Concerns of regulators
The M&A frenzy now playing out started with the unsuccessful attempt by Monsanto to acquire Syngenta. ChemChina’s successful subsequent bid to buy Syngenta, prompted, in part, by pressure from aggrieved shareholders, is now well on the way to completion. It has been approved in 19 jurisdictions – with India’s regulators still holding out – but the approvals have come with significant conditions. To win EU approval, ChemChina will sell a significant part of its ADAMA unit’s pesticide business including fungicides, herbicides, insecticides and seed-treatment products. It will also divest 29 of ADAMA’s generic pesticides under development and a part of its plant growth regulator for cereals, along with related assets and personnel. To win approval from US anti-trust enforcers, the companies have agreed to divest ChemChina’s generic production of the herbicide paraquat, the insecticide abamectin and the fungicide chlorothalonil. While Syngenta currently owns the branded versions of the three products, ADAMA sells generic versions to US farmers. ChemChina has agreed to sell the generic businesses to AMVAC, a California-based company.
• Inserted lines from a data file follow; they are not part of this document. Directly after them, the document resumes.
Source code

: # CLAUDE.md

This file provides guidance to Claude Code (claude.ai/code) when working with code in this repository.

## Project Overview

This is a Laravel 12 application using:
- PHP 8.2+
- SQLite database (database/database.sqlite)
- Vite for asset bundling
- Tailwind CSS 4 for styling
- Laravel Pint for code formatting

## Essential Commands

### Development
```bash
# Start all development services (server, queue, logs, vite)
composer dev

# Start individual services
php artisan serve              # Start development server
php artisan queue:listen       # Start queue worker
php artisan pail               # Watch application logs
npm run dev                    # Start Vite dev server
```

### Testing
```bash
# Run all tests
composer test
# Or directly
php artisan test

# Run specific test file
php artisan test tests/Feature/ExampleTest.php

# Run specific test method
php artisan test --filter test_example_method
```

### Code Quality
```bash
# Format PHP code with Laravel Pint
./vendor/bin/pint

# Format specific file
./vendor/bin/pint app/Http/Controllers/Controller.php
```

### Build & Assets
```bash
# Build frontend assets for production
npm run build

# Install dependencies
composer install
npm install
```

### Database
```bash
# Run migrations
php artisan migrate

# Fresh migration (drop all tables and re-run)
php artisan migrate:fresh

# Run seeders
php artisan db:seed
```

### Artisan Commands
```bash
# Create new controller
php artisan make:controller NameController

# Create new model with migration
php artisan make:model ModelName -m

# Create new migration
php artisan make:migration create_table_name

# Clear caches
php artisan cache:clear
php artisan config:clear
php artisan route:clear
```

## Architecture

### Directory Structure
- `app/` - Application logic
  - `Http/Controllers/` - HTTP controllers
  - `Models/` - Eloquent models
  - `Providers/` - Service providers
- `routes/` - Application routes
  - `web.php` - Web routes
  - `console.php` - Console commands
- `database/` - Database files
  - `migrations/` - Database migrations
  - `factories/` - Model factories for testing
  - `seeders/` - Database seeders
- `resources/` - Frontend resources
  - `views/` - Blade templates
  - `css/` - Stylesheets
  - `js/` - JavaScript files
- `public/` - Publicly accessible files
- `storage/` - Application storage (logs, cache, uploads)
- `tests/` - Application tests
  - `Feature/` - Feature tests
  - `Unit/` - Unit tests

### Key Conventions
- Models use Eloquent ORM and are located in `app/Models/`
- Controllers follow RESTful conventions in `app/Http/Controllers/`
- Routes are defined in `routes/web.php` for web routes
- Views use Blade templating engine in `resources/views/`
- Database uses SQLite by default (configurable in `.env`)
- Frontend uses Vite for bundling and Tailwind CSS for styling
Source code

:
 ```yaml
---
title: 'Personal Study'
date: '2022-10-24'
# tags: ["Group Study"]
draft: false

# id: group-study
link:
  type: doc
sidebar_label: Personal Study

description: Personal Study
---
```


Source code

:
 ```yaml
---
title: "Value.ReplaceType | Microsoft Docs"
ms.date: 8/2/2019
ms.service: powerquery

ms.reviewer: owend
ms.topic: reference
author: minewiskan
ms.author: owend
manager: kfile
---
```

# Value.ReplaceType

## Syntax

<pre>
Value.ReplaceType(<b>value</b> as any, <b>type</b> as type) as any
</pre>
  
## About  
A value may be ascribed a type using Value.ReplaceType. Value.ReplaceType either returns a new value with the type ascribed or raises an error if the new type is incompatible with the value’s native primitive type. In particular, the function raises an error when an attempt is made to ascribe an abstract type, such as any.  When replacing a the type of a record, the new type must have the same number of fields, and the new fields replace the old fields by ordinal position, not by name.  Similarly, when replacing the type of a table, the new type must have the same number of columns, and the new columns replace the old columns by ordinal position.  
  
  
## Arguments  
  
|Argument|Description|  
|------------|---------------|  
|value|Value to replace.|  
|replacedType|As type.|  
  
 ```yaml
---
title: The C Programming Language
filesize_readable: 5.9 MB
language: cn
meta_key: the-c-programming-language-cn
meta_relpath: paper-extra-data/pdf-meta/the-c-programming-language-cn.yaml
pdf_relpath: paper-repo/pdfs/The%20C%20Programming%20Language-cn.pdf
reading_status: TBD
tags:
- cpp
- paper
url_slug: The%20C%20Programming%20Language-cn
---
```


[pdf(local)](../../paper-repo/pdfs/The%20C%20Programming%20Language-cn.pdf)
The BCS-Monsanto deal will permit a more integrated development of genetically modified crops (from Monsanto) and herbicides (from BCS). It has some way to go before it gets the nod from regulators, but again conditions are likely to be imposed. South Africa, which has been amongst the few to have granted approval, has put conditionalities that require the merging parties to divest BCS’s cotton business, sell its Liberty Link technology and Liberty-branded agrochemicals business, which develop traits and accompanying herbicides for seeds. The purchaser of these products will have to commercialise them in South Africa or license the products to a third party to commercialise.
In the Dow-DuPont deal too the EU has set harsh conditions including the divestment of products accounting for $1.4-bn in revenues, to FMC, including star insecticides like rynaxypyr – one of the largest selling products in the world. China has also raised concerns over herbicides for rice and Brazil has insisted on the sale of Dow’s corn business.

Opportunities for others?
The mergers are expected to eventually go through, and could result in some opportunities. BASF has so far stayed in the sidelines but could pick up pieces. But most divestments are expected to go to smaller companies in the generics space. A handful of Indian companies have the financial strength to participate here, though there has been no indication so far.
The ‘big six’ in (Syngenta, BCS, Dow, DuPont, Monsanto and BASF) will dwindle to the ‘giant four’ (ChemChina-Syngenta, BCS-Monsanto, Dow-DuPont and BASF) but with considerably enhanced clout. They will account for nearly 80% of the global market for agrochemicals and about 60% of that for seeds. That is a level of consolidation that neither this industry, nor most others, has seen. How this will play out for customers remains to be seen.